Saved entries:
──────────

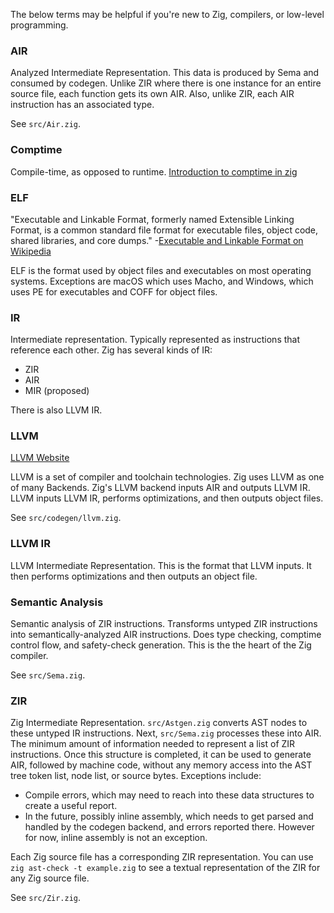 The below terms may be helpful if you're new to Zig, compilers, or low-level programming.

### AIR

Analyzed Intermediate Representation. This data is produced by Sema and consumed by codegen. Unlike ZIR where there is one instance for an entire source file, each function gets its own AIR. Also, unlike ZIR, each AIR instruction has an associated type.

See `src/Air.zig`.

### Comptime

Compile-time, as opposed to runtime. [Introduction to comptime in zig](https://ziglang.org/documentation/master/#comptime)

### ELF

"Executable and Linkable Format, formerly named Extensible Linking Format, is a common standard file format for executable files, object code, shared libraries, and core dumps." -[Executable and Linkable Format on Wikipedia](https://en.wikipedia.org/wiki/Executable_and_Linkable_Format)

ELF is the format used by object files and executables on most operating systems. Exceptions are macOS which uses Macho, and Windows, which uses PE for executables and COFF for object files.

### IR

Intermediate representation. Typically represented as instructions that reference each other. Zig has several kinds of IR:

 * ZIR
 * AIR
 * MIR (proposed)

There is also LLVM IR.

### LLVM

[LLVM Website](https://llvm.org/)

LLVM is a set of compiler and toolchain technologies. Zig uses LLVM as one of many Backends. Zig's LLVM backend inputs AIR and outputs LLVM IR. LLVM inputs LLVM IR, performs optimizations, and then outputs object files.

See `src/codegen/llvm.zig`. 

### LLVM IR

LLVM Intermediate Representation. This is the format that LLVM inputs. It then performs optimizations and then outputs an object file.

### Semantic Analysis

Semantic analysis of ZIR instructions. Transforms untyped ZIR instructions into semantically-analyzed AIR instructions.
Does type checking, comptime control flow, and safety-check generation. This is the the heart of the Zig compiler.

See `src/Sema.zig`.

### ZIR

Zig Intermediate Representation. `src/Astgen.zig` converts AST nodes to these
untyped IR instructions. Next, `src/Sema.zig` processes these into AIR.
The minimum amount of information needed to represent a list of ZIR instructions.
Once this structure is completed, it can be used to generate AIR, followed by
machine code, without any memory access into the AST tree token list, node list,
or source bytes. Exceptions include:
 * Compile errors, which may need to reach into these data structures to
   create a useful report.
 * In the future, possibly inline assembly, which needs to get parsed and
   handled by the codegen backend, and errors reported there. However for now,
   inline assembly is not an exception.

Each Zig source file has a corresponding ZIR representation. You can use `zig ast-check -t example.zig` to see a textual representation of the ZIR for any Zig source file.

See `src/Zir.zig`.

──────────

▶ [The task]:
All that belongs in your answer is the stretch of entries above from the line with "### LLVM IR" through the line with "Semantic analysis of", printed exactly.

▶ [Solution for this problem]:
### LLVM IR

LLVM Intermediate Representation. This is the format that LLVM inputs. It then performs optimizations and then outputs an object file.

### Semantic Analysis

Semantic analysis of ZIR instructions. Transforms untyped ZIR instructions into semantically-analyzed AIR instructions.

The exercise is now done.